INPUT FOR THIS TASK

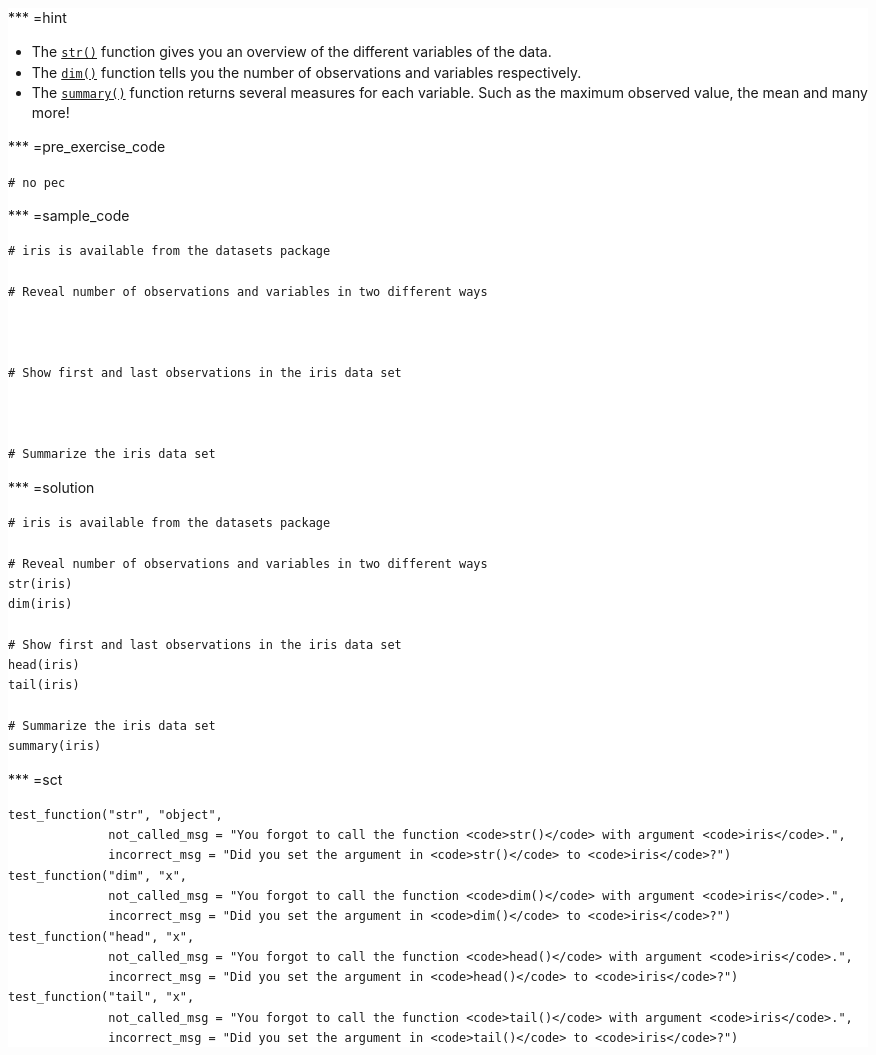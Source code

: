 *** =hint
- The [`str()`](http://www.rdocumentation.org/packages/utils/functions/str) function gives you an overview of the different variables of the data.
- The [`dim()`](http://www.rdocumentation.org/packages/base/functions/dim) function tells you the number of observations and variables respectively.
- The [`summary()`](http://www.rdocumentation.org/packages/base/functions/summary) function returns several measures for each variable. Such as the maximum observed value, the mean and many more!

*** =pre_exercise_code
```{r}
# no pec
```

*** =sample_code
```{r}
# iris is available from the datasets package

# Reveal number of observations and variables in two different ways



# Show first and last observations in the iris data set



# Summarize the iris data set

```

*** =solution
```{r}
# iris is available from the datasets package

# Reveal number of observations and variables in two different ways
str(iris)
dim(iris)

# Show first and last observations in the iris data set
head(iris)
tail(iris)

# Summarize the iris data set
summary(iris)
```

*** =sct
```{r}
test_function("str", "object",
              not_called_msg = "You forgot to call the function <code>str()</code> with argument <code>iris</code>.",
              incorrect_msg = "Did you set the argument in <code>str()</code> to <code>iris</code>?")
test_function("dim", "x",
              not_called_msg = "You forgot to call the function <code>dim()</code> with argument <code>iris</code>.",
              incorrect_msg = "Did you set the argument in <code>dim()</code> to <code>iris</code>?")
test_function("head", "x",
              not_called_msg = "You forgot to call the function <code>head()</code> with argument <code>iris</code>.",
              incorrect_msg = "Did you set the argument in <code>head()</code> to <code>iris</code>?")
test_function("tail", "x",
              not_called_msg = "You forgot to call the function <code>tail()</code> with argument <code>iris</code>.",
              incorrect_msg = "Did you set the argument in <code>tail()</code> to <code>iris</code>?")
```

WHAT YOU ARE ASKED TO DO
If pictures appear in the data, do not print them; repeat the rest exactly.

RESPONSE TO THIS TASK
Source code

: *** =hint
- The [`str()`](http://www.rdocumentation.org/packages/utils/functions/str) function gives you an overview of the different variables of the data.
- The [`dim()`](http://www.rdocumentation.org/packages/base/functions/dim) function tells you the number of observations and variables respectively.
- The [`summary()`](http://www.rdocumentation.org/packages/base/functions/summary) function returns several measures for each variable. Such as the maximum observed value, the mean and many more!

*** =pre_exercise_code
```{r}
# no pec
```

*** =sample_code
```{r}
# iris is available from the datasets package

# Reveal number of observations and variables in two different ways



# Show first and last observations in the iris data set



# Summarize the iris data set

```

*** =solution
```{r}
# iris is available from the datasets package

# Reveal number of observations and variables in two different ways
str(iris)
dim(iris)

# Show first and last observations in the iris data set
head(iris)
tail(iris)

# Summarize the iris data set
summary(iris)
```

*** =sct
```{r}
test_function("str", "object",
              not_called_msg = "You forgot to call the function <code>str()</code> with argument <code>iris</code>.",
              incorrect_msg = "Did you set the argument in <code>str()</code> to <code>iris</code>?")
test_function("dim", "x",
              not_called_msg = "You forgot to call the function <code>dim()</code> with argument <code>iris</code>.",
              incorrect_msg = "Did you set the argument in <code>dim()</code> to <code>iris</code>?")
test_function("head", "x",
              not_called_msg = "You forgot to call the function <code>head()</code> with argument <code>iris</code>.",
              incorrect_msg = "Did you set the argument in <code>head()</code> to <code>iris</code>?")
test_function("tail", "x",
              not_called_msg = "You forgot to call the function <code>tail()</code> with argument <code>iris</code>.",
              incorrect_msg = "Did you set the argument in <code>tail()</code> to <code>iris</code>?")
```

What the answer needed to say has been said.